Ensure the domain name of my computerpropertiescomputername is xp.example.com.

Create a local user matching the existing Kerberos principal name johndoe.

Reboot.

Log on to the Kerberos realm EXAMPLE.COM as johndoe.

SCAP Installation

Automatic Installation

Currently there is no installer wizard available.

Manual Installation

Software

Simply copy sspap3.dll to %SYSTEMROOT%\SYSTEM32

Minimal LDAP configuration

create the following key in the windows registry:

HKLM\Software\Science + Computing\scap

All of scap's configuration will be stored below this key.

Configure your LDAP base DN by creating this value:

basedn REG_SZ dc=example,dc=com

Define your LDAP Server(s) by creating this REG_SZ_MULTI value:

Servers REG_MULTISZ
 ldap1.example.com
 ldap2.example.com
 ldap3.example.com

To activate the SSP replace Kerberos by sspap3 in this registry value:

HKLM\SYSTEM\CurrentControlSet\Control\Lsa
Security Packages REG_MULTI_SZ
 sspap3
 msv1_0
 schannel
 wdigest

Reboot your XP workstation.

Now any POSIX user in the LDAP registry that has a corresponding Kerberos principal should be able to log on.

More sophisticated configurations

LDAP search with authentication

Add the credentials used to bind for LDAP seaches to the following registry values:

binddn REG_SZ cn=nss,dc=example,dc=com
binpasswd REG_SZ secret

Home path

The LDAP SSP sets the user's homepath according to one of the following attributes (highest precedence mentioned first):

  1. the user's LDAP attribute sambaHomePath (samba)

  2. the user's LDAP attribute homeDirectory (POSIX)

  3. he modules registry value REG_SZ homepath

All occurences of „/“ are replaces by „\“ automatically, eg. homeDirectory=/home/johndoe will yield a homepath of „\home\johndoe“.

The resulting string may be postprocessed with rules stored in registry SZ_MULTI values named „homepathreplace(number)

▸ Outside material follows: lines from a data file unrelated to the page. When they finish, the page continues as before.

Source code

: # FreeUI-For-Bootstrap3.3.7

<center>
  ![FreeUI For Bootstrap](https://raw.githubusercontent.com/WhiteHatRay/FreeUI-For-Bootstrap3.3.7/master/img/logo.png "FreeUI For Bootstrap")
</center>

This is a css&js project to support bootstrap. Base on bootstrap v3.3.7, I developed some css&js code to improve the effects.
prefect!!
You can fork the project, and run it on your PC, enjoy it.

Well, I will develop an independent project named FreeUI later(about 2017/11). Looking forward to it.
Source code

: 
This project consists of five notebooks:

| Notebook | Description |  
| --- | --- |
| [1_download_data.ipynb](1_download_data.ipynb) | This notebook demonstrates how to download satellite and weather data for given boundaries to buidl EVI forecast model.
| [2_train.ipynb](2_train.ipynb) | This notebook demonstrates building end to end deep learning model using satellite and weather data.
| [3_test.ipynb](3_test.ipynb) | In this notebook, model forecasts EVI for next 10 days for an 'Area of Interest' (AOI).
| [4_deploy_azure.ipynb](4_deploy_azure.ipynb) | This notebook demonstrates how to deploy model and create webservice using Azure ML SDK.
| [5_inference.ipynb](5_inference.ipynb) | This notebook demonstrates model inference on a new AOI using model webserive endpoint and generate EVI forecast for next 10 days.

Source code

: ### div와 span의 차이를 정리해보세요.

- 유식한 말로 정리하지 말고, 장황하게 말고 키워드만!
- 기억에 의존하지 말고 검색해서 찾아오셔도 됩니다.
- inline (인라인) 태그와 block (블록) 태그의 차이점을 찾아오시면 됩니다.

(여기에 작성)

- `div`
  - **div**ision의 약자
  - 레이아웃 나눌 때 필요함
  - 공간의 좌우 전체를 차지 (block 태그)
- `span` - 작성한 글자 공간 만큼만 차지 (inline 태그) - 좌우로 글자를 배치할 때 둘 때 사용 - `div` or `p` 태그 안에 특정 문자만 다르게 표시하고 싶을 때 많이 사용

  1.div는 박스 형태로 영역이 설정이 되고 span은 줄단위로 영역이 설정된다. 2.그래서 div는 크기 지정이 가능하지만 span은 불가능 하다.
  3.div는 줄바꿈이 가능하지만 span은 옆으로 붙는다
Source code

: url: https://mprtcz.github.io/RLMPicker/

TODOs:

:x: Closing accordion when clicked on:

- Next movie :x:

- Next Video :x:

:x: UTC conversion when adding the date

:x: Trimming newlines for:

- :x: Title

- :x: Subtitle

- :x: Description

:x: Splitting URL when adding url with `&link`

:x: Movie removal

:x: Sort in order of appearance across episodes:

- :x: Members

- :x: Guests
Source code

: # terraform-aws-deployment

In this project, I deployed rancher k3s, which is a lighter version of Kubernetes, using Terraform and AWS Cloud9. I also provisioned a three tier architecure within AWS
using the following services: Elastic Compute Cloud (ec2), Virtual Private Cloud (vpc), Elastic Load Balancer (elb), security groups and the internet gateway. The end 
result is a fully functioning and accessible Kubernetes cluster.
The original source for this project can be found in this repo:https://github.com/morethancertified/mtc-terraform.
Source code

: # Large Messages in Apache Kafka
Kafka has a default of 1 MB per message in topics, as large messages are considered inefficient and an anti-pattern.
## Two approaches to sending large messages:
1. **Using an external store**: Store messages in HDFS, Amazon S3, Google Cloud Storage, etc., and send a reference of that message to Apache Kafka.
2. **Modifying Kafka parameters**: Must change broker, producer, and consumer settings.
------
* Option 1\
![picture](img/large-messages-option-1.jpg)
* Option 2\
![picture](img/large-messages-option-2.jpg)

If the first string of each SZ_MULTI value is matched on the left of the current homepath, the match will be replaced by the second string.

Applied to „\home\johndoe“ the following set of rules

REG_MULTI_SZ homepathreplace0 "\home\" "\\homeserver\homeshare\"
REG_MULTI_SZ homepathreplace1 "\home2\" "\\homeserver\home2\"

will yield a homepath of „\\homeserver\homeshare\johndoe

If you use a logon script to connect the share holding all the homes to H: then use

REG_MULTI_SZ homepathreplace0 "\home\" "H:\"

which will result in H:\johndoe.

Home Drive

The LDAP SSP sets the user's homedrive according one of the following attributes (highest precedence mentioned first):

  1. the user's LDAP attribute sambaHomeDrive (samba)

  2. the modules registry value REG_SZ homedrive

There are no rewriting rules for home drive.

Use Home Drive if you connect a share holding exactly the user's home.

Profile Path

The LDAP SSP sets the path to the user's profile according one of the following attributes (highest precedence mentioned first):

  1. the user's LDAP attribute sambaProfilePath (samba)

  2. if a home drive has been supplied in the previous section:

    the modules registry value REG_SZ profilepath with the home drive prepended

  3. the modules registry REG_SZ profilepath appended to the homepath from above, with postprocessing.

Postprocessing rules for case 3 work as with homepathreplacen, but are called profilerplacen. There are no rewriting rules for cases 1 or 2.

Examples:

  1. If the user has an LDAP attribute sambaProfilePath=\\profileserver\profiles then that is used.

  2. If instead the REG_SZ profilepath has been set to „\profiles“, and a home drive „D:“ has been supplied in the previous section, „D:\profiles“ is used.

  3. If neither sambaProfilePath is defined in LDAP, nor a home drive has been supplied, the homepath from above is used, REG_SZ profilepath is appended and postprocessing applies.

    Say homepath were \\homeserver\homepath\johndoe, profilepath the empty string and
    profilereplace0 SZ_MULTI „\\homeserver\homepath\“ „\\profileserver\profiles\“
    the resulting profile would be \\profileserver\profiles\johndoe

Logonscript

The LDAP SSP sets the path to the user's logon script according one of the following attributes (highest precedence mentioned first):

  1. the user's LDAP attribute sambaLogonScript (samba)

  2. the modules registry value REG_SZ logonscript

Downloads and Project

The sourceforge project can be accessed here:http://sourceforge.net/projects/sc-ap.

The sources are in CVS. Modulename is "sc-ap".